Quando na Grécia Antiga (tradicional produtora de uvas) eram celebradas festas nas ocasiões de colheitas das safras de cada ano (as famosas dionisíacas, festas em homenagem aos deus mitológico Dionísio, deus da uva, do vinho, da poesia, da música , da arte e do espírito criativo; incorporado na cultura romana como Baco, em que eram celebradas as bacanais), imaginava-se que o comportamento dos indivíduos após o consumo do suco de uva (guardado da safra anterior) era resultado da ação dos poderes de Dionísio sobre eles.
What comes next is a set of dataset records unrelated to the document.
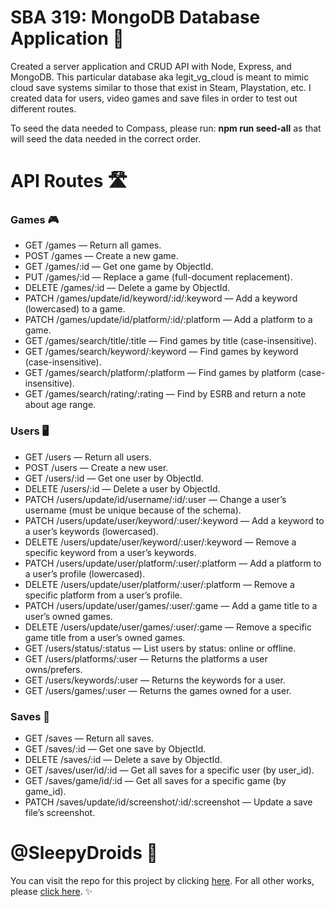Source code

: # SBA 319: MongoDB Database Application 💾
Created a server application and CRUD API with Node, Express, and MongoDB. This particular database aka legit_vg_cloud is meant to mimic cloud save systems similar to those that exist in Steam, Playstation, etc. I created data for users, video games and save files in order to test out different routes. 

To seed the data needed to Compass, please run: **npm run seed-all** as that will seed the data needed in the correct order.

# API Routes 🛣️

### Games 🎮

* GET /games — Return all games.
* POST /games — Create a new game.
* GET /games/:id — Get one game by ObjectId.
* PUT /games/:id — Replace a game (full-document replacement).
* DELETE /games/:id — Delete a game by ObjectId.
* PATCH /games/update/id/keyword/:id/:keyword — Add a keyword (lowercased) to a game.
* PATCH /games/update/id/platform/:id/:platform — Add a platform to a game.
* GET /games/search/title/:title — Find games by title (case-insensitive).
* GET /games/search/keyword/:keyword — Find games by keyword (case-insensitive).
* GET /games/search/platform/:platform — Find games by platform (case-insensitive).
* GET /games/search/rating/:rating — Find by ESRB and return a note about age range.

### Users 🖥️

* GET /users — Return all users.
* POST /users — Create a new user.
* GET /users/:id — Get one user by ObjectId.
* DELETE /users/:id — Delete a user by ObjectId.
* PATCH /users/update/id/username/:id/:user — Change a user’s username (must be unique because of the schema).
* PATCH /users/update/user/keyword/:user/:keyword — Add a keyword to a user’s keywords  (lowercased).
* DELETE /users/update/user/keyword/:user/:keyword — Remove a specific keyword from a user’s keywords.
* PATCH /users/update/user/platform/:user/:platform — Add a platform to a user’s profile  (lowercased).
* DELETE /users/update/user/platform/:user/:platform — Remove a specific platform from a user’s profile.
* PATCH /users/update/user/games/:user/:game — Add a game title to a user’s owned games.
* DELETE /users/update/user/games/:user/:game — Remove a specific game title from a user’s owned games.
* GET /users/status/:status — List users by status: online or offline.
* GET /users/platforms/:user — Returns the platforms a user owns/prefers.
* GET /users/keywords/:user — Returns the keywords for a user.
* GET /users/games/:user — Returns the games owned for a user.

### Saves 💾

* GET /saves — Return all saves.
* GET /saves/:id — Get one save by ObjectId.
* DELETE /saves/:id — Delete a save by ObjectId.
* GET /saves/user/id/:id — Get all saves for a specific user (by user_id).
* GET /saves/game/id/:id — Get all saves for a specific game (by game_id).
* PATCH /saves/update/id/screenshot/:id/:screenshot — Update a save file’s screenshot.

# @SleepyDroids 🤖

You can visit the repo for this project by clicking [here](https://github.com/SleepyDroids/319_SBA_MongoDB_App). For all other works, please [click here](https://github.com/SleepyDroids). ✨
Apenas mais tarde desenvolveu-se o conhecimento acerca da fermentação do suco da uva e de sua mutação em uma substância alcóolica, o vinho, atribuindo-se a partir de então como causa do comportamento alterado a embriaguês e não a forças sobrenaturais que estariam atuando neste momento.
Mesmo após a descoberta das propriedades alcóolicas da fermentação do suco de uva, o vinho continuou presente em rituais religiosos pagãos e também no Cristianismo, em que é associado ao sangue de Cristo no ritual da comunhão.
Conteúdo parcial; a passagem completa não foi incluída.